Maximum adjacent index difference for a subsequence T present in given string S
Last Updated :
21 Feb, 2022
Given two strings S and T of lengths n and m respectively. Find the maximum adjacent index difference for the indices where string T is present in string S as a subsequence.
- Cost is defined as the difference between indices of subsequence T
- The maximum cost of a sequence is defined as max(ai+1−ai) for 1 ≤ i < m.
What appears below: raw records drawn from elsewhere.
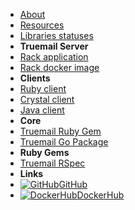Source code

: - [About](about)
- [Resources](resources)
- [Libraries statuses](truemail-family)
- **Truemail Server**
- [Rack application](https://truemail-rb.org/truemail-rack ':target=_self')
- [Rack docker image](https://truemail-rb.org/truemail-rack-docker-image ':target=_self')
- **Clients**
- [Ruby client](https://truemail-rb.org/truemail-ruby-client ':target=_self')
- [Crystal client](https://truemail-rb.org/truemail-crystal-client ':target=_self')
- [Java client](https://truemail-rb.org/truemail-java-client ':target=_self')
- **Core**
- [Truemail Ruby Gem](https://truemail-rb.org/truemail-gem ':target=_self')
- [Truemail Go Package](https://truemail-rb.org/truemail-go ':target=_self')
- **Ruby Gems**
- [Truemail RSpec](https://truemail-rb.org/truemail-rspec ':target=_self')
- **Links**
- [![GitHub](https://icongr.am/devicon/github-original.svg?color=808080&size=16)GitHub](https://github.com/truemail-rb)
- [![DockerHub](https://icongr.am/devicon/docker-plain-wordmark.svg?color=808080&size=16)DockerHub](https://hub.docker.com/u/truemail)
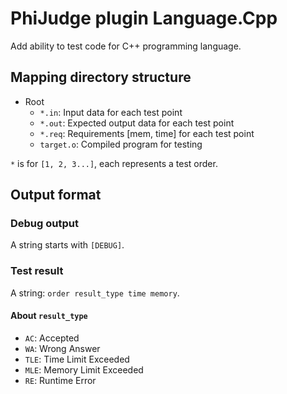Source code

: # PhiJudge plugin Language.Cpp

Add ability to test code for C++ programming language.

## Mapping directory structure

- Root
  - `*.in`: Input data for each test point
  - `*.out`: Expected output data for each test point
  - `*.req`: Requirements [mem, time] for each test point
  - `target.o`: Compiled program for testing

`*` is for `[1, 2, 3...]`, each represents a test order.

## Output format

### Debug output

A string starts with `[DEBUG]`.

### Test result

A string: `order result_type time memory`.

#### About `result_type`

- `AC`: Accepted
- `WA`: Wrong Answer
- `TLE`: Time Limit Exceeded
- `MLE`: Memory Limit Exceeded
- `RE`: Runtime Error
- It is guaranteed that there is at least subsequence as T in S.
Examples:
Input: S = “abbbc”, T = “abc”
Output: 3
Explanation: One of the subsequences is {1, 4, 5} denoting the sequence “abc” same as T, thus the maximum cost is 4 – 1 = 3 .
Input: S = “aaaaa”, T = “aa”
Output: 4
Explanation: One of the subsequences is {1, 5} and the max cost is 5 – 1 = 4 .
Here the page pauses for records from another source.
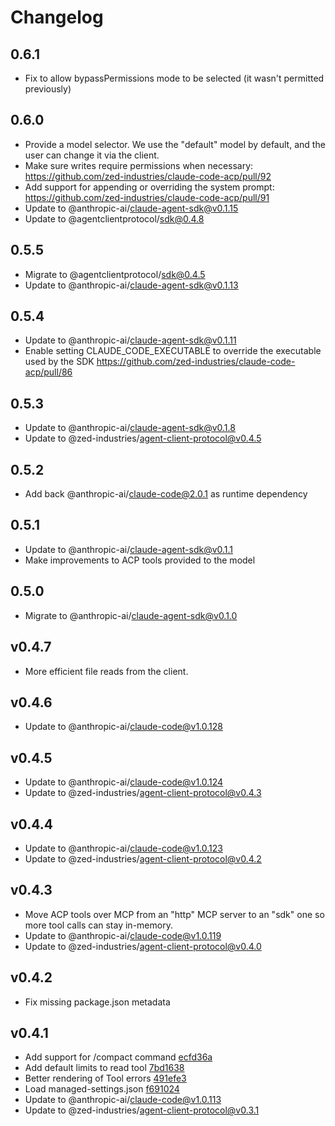 # Changelog

## 0.6.1

- Fix to allow bypassPermissions mode to be selected (it wasn't permitted previously)

## 0.6.0

- Provide a model selector. We use the "default" model by default, and the user can change it via the client.
- Make sure writes require permissions when necessary: https://github.com/zed-industries/claude-code-acp/pull/92
- Add support for appending or overriding the system prompt: https://github.com/zed-industries/claude-code-acp/pull/91
- Update to @anthropic-ai/claude-agent-sdk@v0.1.15
- Update to @agentclientprotocol/sdk@0.4.8

## 0.5.5

- Migrate to @agentclientprotocol/sdk@0.4.5
- Update to @anthropic-ai/claude-agent-sdk@v0.1.13

## 0.5.4

- Update to @anthropic-ai/claude-agent-sdk@v0.1.11
- Enable setting CLAUDE_CODE_EXECUTABLE to override the executable used by the SDK https://github.com/zed-industries/claude-code-acp/pull/86

## 0.5.3

- Update to @anthropic-ai/claude-agent-sdk@v0.1.8
- Update to @zed-industries/agent-client-protocol@v0.4.5

## 0.5.2

- Add back @anthropic-ai/claude-code@2.0.1 as runtime dependency

## 0.5.1

- Update to @anthropic-ai/claude-agent-sdk@v0.1.1
- Make improvements to ACP tools provided to the model

## 0.5.0

- Migrate to @anthropic-ai/claude-agent-sdk@v0.1.0

## v0.4.7

- More efficient file reads from the client.

## v0.4.6

- Update to @anthropic-ai/claude-code@v1.0.128

## v0.4.5

- Update to @anthropic-ai/claude-code@v1.0.124
- Update to @zed-industries/agent-client-protocol@v0.4.3

## v0.4.4

- Update to @anthropic-ai/claude-code@v1.0.123
- Update to @zed-industries/agent-client-protocol@v0.4.2

## v0.4.3

- Move ACP tools over MCP from an "http" MCP server to an "sdk" one so more tool calls can stay in-memory.
- Update to @anthropic-ai/claude-code@v1.0.119
- Update to @zed-industries/agent-client-protocol@v0.4.0

## v0.4.2

- Fix missing package.json metadata

## v0.4.1

- Add support for /compact command [ecfd36a](https://github.com/zed-industries/claude-code-acp/commit/ecfd36afa6c4e31f12e1daf9b8a2bdc12dda1794)
- Add default limits to read tool [7bd1638](https://github.com/zed-industries/claude-code-acp/commit/7bd163818bb959b11fd2c933eff73ad83c57abb8)
- Better rendering of Tool errors [491efe3](https://github.com/zed-industries/claude-code-acp/commit/491efe32e8547075842e448d873fc01b2ffabf3a)
- Load managed-settings.json [f691024](https://github.com/zed-industries/claude-code-acp/commit/f691024350362858e00b97248ac68e356d2331c2)
- Update to @anthropic-ai/claude-code@v1.0.113
- Update to @zed-industries/agent-client-protocol@v0.3.1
Approach: For some subsequence of the string S, let ai denote the position of the character Ti in the string S. For fixed i, we can find a subsequence that maximizes ai+1−ai.
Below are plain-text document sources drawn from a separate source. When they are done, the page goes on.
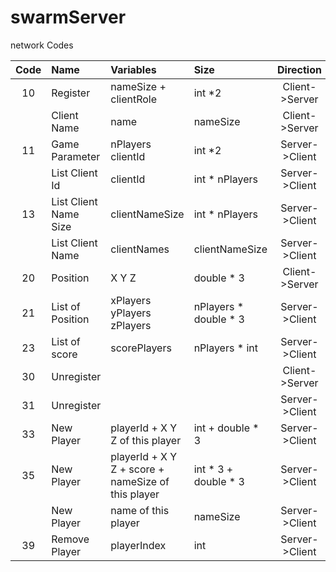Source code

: # swarmServer


network Codes


| Code  | Name  | Variables | Size | Direction| 
| :------------: |:---------------|:-----| :---------| :---------:|
| 10      | Register |  nameSize + clientRole | int *2 | Client->Server|
|       | Client Name        |   name |nameSize | Client->Server|
| 11      | Game Parameter |  nPlayers clientId |  int *2 | Server->Client|
|       | List Client Id        |   clientId | int * nPlayers | Server->Client|
| 13      | List Client Name Size |  clientNameSize |  int * nPlayers | Server->Client|
|       | List Client Name        |   clientNames | clientNameSize | Server->Client|
| 20      | Position |  X Y Z | double * 3 | Client->Server|
| 21      | List of Position |  xPlayers yPlayers zPlayers | nPlayers * double * 3  | Server->Client|
| 23      | List of score |  scorePlayers | nPlayers * int  | Server->Client|
| 30      | Unregister |   |  | Client->Server|
| 31      | Unregister |   |  | Server->Client|
| 33      | New Player |  playerId + X Y Z of this player |  int + double * 3| Server->Client|
| 35      | New Player |  playerId + X Y Z + score + nameSize of this player  |  int * 3 + double * 3| Server->Client|
|      | New Player |  name of this player  |  nameSize | Server->Client|
| 39     | Remove Player | playerIndex  |  int | Server->Client|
Follow the below steps to solve the problem:
- Let lefti and righti be the minimum and maximum possible value of ai among all valid a’s respectively. Now, it is easy to see that the maximum possible value of ai+1 − ai is equal to righti+1 − lefti.
- To calculate lefti we just need to find the first element after lefti−1 which is equal to Ti , righti can be found in the same way by iterating in the reverse direction.
- So, after finding left and right, the answer is max(righti+1−lefti) for 1 ≤ i < m.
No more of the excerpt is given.